### What the task asks
From the entries below, please gather each line containing the string "SITTING".

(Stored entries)

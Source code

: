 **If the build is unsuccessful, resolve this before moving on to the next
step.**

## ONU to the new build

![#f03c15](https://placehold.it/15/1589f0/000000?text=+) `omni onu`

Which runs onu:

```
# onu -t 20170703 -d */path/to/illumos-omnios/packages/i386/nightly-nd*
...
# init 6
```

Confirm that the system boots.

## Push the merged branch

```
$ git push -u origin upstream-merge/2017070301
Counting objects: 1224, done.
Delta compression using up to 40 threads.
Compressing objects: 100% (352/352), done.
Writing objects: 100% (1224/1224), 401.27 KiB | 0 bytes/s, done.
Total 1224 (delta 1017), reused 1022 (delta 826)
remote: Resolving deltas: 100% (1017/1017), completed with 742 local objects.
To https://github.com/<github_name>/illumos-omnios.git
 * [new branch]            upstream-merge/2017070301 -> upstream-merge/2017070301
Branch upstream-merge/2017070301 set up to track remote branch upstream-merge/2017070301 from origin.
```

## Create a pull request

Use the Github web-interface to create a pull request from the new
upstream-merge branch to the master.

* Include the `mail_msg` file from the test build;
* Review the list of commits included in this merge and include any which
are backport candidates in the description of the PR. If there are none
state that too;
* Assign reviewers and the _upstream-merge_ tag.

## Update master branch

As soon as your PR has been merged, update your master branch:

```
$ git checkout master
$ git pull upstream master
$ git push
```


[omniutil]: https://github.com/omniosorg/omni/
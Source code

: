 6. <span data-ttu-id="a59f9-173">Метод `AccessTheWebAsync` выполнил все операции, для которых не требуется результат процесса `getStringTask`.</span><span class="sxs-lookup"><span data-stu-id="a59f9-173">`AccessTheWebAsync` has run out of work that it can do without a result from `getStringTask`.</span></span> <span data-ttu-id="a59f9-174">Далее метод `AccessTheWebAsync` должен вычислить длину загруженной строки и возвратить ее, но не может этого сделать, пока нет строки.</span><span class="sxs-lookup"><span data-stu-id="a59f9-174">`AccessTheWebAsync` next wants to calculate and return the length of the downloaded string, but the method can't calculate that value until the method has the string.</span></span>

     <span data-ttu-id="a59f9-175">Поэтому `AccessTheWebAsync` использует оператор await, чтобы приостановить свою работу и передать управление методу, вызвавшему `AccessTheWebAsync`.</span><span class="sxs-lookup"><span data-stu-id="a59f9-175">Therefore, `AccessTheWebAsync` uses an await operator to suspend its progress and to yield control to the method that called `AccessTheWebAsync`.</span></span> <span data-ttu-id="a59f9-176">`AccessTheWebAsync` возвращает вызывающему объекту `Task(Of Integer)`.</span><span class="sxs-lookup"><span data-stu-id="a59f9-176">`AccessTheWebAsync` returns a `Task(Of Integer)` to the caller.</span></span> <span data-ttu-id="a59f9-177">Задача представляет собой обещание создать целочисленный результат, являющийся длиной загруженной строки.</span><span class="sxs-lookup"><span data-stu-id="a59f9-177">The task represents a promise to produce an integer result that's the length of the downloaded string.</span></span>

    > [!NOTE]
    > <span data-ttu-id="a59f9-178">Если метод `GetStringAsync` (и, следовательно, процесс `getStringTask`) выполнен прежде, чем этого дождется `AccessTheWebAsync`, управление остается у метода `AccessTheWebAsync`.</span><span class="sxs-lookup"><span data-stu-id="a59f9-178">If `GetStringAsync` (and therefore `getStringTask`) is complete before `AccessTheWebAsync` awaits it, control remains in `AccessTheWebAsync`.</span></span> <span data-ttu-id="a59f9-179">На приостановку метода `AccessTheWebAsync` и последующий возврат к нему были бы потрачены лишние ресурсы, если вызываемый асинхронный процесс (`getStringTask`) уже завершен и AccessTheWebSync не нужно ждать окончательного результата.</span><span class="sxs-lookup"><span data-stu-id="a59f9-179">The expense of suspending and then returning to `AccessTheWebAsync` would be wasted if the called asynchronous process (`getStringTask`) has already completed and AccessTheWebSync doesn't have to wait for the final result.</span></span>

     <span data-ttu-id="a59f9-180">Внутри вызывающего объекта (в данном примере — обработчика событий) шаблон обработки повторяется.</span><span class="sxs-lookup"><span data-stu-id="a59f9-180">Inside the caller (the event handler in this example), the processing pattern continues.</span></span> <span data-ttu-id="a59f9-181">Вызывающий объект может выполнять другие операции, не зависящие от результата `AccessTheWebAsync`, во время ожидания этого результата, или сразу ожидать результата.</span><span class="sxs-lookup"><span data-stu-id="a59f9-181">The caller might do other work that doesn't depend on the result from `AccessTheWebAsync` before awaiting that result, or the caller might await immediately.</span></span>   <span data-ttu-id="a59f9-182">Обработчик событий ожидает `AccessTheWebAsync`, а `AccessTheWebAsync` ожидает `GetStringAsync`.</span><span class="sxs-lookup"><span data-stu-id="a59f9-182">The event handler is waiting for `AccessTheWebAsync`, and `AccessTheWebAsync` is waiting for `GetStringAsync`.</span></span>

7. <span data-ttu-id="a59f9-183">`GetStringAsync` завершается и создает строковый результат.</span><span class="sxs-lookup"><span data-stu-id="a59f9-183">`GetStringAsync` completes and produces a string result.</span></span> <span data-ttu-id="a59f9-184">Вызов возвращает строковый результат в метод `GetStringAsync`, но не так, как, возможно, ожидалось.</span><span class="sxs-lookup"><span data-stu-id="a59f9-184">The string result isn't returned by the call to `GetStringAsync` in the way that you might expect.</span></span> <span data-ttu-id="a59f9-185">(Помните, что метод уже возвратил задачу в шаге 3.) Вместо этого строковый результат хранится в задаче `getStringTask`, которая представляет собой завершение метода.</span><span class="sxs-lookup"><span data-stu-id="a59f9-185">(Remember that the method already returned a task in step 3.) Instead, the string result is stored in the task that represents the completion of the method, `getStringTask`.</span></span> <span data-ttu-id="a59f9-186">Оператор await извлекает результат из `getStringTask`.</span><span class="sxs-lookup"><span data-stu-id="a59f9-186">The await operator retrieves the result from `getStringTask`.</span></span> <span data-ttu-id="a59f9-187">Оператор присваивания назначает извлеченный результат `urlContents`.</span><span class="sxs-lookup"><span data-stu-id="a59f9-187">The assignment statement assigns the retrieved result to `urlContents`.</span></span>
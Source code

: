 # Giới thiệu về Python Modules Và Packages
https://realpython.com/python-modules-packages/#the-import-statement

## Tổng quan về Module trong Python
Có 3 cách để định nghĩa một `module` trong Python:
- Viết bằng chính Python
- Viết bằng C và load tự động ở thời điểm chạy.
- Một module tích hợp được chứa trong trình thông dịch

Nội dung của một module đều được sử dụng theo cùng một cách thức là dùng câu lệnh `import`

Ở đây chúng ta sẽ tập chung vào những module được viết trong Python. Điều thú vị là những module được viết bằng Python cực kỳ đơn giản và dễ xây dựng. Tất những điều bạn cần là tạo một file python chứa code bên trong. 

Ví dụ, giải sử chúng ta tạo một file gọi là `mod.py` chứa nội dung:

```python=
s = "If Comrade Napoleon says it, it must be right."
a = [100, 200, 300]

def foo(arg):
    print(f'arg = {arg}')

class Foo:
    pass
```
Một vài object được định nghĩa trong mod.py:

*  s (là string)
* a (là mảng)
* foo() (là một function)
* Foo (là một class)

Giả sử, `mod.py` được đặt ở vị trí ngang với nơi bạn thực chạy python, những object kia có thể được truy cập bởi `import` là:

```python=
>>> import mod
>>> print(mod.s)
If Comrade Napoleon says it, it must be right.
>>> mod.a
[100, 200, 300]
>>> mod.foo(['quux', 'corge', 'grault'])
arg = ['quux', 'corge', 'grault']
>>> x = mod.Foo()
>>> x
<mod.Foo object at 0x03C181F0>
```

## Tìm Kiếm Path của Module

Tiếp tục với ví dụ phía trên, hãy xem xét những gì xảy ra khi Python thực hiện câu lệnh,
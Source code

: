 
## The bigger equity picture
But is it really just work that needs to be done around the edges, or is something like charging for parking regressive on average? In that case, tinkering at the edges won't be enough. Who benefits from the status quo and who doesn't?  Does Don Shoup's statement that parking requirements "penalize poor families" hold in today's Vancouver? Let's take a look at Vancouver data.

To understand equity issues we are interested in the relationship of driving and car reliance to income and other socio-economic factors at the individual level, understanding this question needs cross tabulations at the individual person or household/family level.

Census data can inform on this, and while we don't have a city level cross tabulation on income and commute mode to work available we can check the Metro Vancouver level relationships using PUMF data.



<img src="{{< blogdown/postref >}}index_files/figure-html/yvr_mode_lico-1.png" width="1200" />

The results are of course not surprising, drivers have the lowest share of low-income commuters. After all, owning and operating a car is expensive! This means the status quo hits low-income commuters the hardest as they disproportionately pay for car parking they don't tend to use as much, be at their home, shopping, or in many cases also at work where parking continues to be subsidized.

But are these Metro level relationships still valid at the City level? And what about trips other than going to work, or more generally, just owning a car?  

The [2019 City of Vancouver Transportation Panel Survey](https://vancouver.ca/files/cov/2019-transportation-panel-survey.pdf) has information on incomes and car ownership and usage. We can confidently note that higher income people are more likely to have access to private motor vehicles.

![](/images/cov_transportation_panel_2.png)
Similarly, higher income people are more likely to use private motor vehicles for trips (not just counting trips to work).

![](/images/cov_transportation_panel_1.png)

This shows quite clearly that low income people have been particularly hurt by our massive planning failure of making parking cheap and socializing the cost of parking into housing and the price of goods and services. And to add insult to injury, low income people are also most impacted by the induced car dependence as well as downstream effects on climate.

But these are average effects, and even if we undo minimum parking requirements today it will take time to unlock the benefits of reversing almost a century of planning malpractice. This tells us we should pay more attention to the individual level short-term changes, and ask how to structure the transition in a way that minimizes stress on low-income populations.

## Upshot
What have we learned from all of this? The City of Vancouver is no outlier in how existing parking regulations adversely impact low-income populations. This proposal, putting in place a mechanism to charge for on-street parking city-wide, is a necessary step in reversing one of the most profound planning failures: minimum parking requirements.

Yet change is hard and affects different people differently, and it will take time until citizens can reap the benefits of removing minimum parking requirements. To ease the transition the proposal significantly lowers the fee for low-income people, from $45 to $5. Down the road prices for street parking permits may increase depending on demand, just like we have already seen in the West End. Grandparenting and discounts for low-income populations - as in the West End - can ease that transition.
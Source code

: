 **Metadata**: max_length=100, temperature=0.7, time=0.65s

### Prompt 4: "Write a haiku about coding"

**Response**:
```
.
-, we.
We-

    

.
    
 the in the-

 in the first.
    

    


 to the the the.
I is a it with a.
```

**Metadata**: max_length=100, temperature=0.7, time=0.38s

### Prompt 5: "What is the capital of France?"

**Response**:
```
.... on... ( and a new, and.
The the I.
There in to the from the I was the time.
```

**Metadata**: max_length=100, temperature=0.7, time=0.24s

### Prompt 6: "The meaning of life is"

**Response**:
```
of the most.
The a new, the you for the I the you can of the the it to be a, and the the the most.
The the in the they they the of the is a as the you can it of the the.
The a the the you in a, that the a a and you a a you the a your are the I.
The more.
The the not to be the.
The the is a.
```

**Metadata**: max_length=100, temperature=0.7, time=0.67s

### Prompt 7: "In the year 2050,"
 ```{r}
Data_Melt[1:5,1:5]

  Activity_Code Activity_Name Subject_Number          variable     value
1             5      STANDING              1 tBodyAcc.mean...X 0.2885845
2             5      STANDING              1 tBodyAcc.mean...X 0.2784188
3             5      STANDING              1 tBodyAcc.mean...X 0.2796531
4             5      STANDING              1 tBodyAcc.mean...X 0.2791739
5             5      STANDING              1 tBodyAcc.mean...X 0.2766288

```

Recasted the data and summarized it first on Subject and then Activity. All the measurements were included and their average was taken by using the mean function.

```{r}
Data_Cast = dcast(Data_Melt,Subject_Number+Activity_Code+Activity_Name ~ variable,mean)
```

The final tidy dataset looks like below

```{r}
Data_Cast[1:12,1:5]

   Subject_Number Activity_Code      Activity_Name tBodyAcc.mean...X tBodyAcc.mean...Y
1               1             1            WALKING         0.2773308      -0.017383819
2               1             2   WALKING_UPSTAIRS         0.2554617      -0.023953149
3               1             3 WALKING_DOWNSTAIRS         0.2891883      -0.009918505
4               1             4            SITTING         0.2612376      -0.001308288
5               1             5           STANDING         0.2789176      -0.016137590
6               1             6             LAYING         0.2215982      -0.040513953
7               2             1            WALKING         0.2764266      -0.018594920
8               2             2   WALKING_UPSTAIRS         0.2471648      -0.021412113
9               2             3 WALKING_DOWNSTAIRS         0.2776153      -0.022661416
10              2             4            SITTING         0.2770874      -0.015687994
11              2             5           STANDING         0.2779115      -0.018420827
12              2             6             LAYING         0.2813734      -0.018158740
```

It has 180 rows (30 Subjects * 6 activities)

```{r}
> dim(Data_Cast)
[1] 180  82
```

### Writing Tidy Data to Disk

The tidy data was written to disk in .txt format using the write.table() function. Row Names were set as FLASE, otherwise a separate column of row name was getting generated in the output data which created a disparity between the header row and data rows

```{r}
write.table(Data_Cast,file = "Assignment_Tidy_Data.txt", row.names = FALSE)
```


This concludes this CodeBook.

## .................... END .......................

### Response for this exercise
4               1             4            SITTING         0.2612376      -0.001308288
10              2             4            SITTING         0.2770874      -0.015687994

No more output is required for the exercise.